A second problem in Barth's writing is in his obsession with his major themes. These are to do with the nature of fiction, the various people involved in narrative art (author, reader, characters), and the relationships between them and the rest of the world's literature. Thus, The Last Voyage of Somebody the Sailor takes the form of a narrative within a narrative within a narrative within a narrative, the third story about the subject of the outermost story. (The character named Behler tells a story about Scheherezade telling a story about Behler telling a story about himself). This is inspired by the structure of the Arabian Nights, which frequently uses the device of characters in one story telling other tales.
The Arabian Nights form one obvious part of the relationship of this novel with world literature in general. The innermost story juxtaposes the tale of Sindbad the Sailor's seven voyages with the life of the American author William Behler, who has found himself stranded in the world of the Nights after nearly drowning in a sailing accident. Each section has a series of interludes which tell the story of the developing relationship between Behler and Sindbad's household, and contain the tales told by Sindbad of his own voyages. Each is then followed by Behler's retelling of part of his story - and thus the narrator of the outside level is also a narrator of the innermost stories. The structure is further complicated by resonances between Behler's life and aspects of Barth's, making the whole thing a commentary on the storytelling process and the way in which the author is usually both part of and separated from the stories s/he tells, particularly in a first person narrative.
The use, and retelling, of the stories of Sindbad from the Arabian Nights is similar to the adaptation of Sophocles' Oedipus the King in Giles Goat-Boy. Like Barth's earlier reworking, Sindbad's tales are twisted, used to produce moral lessons distinctly reminiscent of Tristram Shandy (Sterne is clearly an influence on Barth) and show the main characters of the tales in a far less positive light than in the original.
Another important theme in Barth's writing is the character of the innocent. He is of course the stock in trade of the satirist, enabling the writer to point out the absurdity of human affairs with ease. Behler is not quite such an innocent as the central character of Giles Goat-Boy or The Sot-Weed Factor, yet he has a naivete shared with both of them.

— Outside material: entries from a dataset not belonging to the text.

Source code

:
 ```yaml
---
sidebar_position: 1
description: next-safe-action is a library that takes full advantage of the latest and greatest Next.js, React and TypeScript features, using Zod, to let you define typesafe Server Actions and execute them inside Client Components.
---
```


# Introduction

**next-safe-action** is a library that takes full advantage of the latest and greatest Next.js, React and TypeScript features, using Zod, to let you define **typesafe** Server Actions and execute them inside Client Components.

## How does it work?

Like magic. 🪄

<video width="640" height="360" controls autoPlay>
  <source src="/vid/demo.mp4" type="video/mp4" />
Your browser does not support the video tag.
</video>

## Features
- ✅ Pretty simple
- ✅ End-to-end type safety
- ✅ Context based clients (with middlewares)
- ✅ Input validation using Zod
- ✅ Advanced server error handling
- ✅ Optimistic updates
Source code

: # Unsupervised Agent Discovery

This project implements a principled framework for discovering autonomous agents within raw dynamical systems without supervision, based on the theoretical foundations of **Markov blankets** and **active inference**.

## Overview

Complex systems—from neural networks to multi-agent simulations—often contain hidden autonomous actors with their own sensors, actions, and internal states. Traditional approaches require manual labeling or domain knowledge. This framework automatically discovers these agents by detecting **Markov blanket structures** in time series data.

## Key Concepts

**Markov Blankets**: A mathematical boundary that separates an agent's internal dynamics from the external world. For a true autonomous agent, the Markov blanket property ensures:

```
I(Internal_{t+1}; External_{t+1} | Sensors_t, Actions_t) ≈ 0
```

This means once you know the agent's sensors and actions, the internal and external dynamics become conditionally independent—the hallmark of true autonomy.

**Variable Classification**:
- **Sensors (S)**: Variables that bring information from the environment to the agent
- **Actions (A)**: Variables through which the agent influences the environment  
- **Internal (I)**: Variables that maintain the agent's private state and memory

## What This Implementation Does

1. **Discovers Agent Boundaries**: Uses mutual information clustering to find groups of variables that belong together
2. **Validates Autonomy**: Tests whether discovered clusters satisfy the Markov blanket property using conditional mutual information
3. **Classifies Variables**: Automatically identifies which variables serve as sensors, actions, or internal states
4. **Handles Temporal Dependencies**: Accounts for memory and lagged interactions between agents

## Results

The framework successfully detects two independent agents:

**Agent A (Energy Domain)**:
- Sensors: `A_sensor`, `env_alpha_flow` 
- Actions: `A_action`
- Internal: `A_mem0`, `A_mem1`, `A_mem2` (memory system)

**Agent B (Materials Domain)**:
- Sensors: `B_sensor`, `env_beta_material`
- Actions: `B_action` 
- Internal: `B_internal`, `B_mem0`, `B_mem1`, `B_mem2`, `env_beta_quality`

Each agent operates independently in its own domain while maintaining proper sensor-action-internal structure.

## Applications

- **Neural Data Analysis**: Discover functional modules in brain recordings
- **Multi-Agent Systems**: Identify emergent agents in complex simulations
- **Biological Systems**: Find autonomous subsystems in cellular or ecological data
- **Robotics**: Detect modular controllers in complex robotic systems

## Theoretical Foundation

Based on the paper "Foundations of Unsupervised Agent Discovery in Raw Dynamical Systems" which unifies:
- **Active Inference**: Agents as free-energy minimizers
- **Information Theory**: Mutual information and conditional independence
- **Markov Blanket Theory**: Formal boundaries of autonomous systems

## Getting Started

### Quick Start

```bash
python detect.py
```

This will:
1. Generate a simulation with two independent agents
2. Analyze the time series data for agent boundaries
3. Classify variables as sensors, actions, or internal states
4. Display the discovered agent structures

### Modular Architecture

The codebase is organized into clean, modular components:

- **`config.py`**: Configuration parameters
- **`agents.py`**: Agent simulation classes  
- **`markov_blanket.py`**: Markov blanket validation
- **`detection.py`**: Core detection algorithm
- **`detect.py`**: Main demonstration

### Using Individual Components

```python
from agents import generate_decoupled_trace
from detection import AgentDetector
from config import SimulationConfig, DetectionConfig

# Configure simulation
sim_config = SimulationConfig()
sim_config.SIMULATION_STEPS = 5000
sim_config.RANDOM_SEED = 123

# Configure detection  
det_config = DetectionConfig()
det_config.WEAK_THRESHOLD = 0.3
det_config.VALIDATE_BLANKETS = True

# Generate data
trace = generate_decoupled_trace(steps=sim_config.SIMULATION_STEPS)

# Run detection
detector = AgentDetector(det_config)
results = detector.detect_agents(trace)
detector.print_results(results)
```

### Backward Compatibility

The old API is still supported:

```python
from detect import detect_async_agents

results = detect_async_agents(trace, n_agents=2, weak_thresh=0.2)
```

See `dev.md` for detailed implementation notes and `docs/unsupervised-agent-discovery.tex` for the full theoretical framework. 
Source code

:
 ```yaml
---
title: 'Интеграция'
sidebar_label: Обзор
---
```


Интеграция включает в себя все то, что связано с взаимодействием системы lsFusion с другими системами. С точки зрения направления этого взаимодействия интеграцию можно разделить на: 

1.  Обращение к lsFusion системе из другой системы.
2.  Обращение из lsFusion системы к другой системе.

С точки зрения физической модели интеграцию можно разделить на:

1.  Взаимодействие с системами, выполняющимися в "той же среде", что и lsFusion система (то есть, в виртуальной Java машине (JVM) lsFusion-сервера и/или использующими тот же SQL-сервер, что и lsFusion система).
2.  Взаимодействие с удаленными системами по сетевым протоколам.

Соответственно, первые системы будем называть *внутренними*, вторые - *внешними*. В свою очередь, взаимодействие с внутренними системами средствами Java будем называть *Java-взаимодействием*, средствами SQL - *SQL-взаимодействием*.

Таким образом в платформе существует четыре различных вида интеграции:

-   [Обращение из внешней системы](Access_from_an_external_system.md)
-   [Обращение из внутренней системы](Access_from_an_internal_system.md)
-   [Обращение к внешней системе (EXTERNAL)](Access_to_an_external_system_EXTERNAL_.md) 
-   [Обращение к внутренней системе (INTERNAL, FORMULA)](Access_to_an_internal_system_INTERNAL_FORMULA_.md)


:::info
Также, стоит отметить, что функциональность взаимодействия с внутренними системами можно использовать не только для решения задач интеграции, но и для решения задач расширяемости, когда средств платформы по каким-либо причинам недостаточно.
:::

The third problem in Barth's writing is its lengthiness. The complex structure of The Last Voyage needs a considerable length to work itself out; to tell Behler's story straight would probably require many fewer pages than the five hundred and seventy actually filled with twenty-eight interludes, two introductory sections, and a conclusion. In Giles Goat-Boy the length does not feel like a problem, yet here, and even in The Sot-Weed Factor, it is tempting to begin skipping pages.
It is really, then, the grandeur of the design and the fact that it does not succeed as well as the author's best work that stand against this novel. It contains entertaining ideas, such as the description of a dancer speaking by her art rather than words (another facet of Barth's fascination with the mechanics of narration), Sindbad's duplicity, and Behler's revelation to his then wife of his infidelities not through his guilty appearance but by writing a series of best selling articles about it.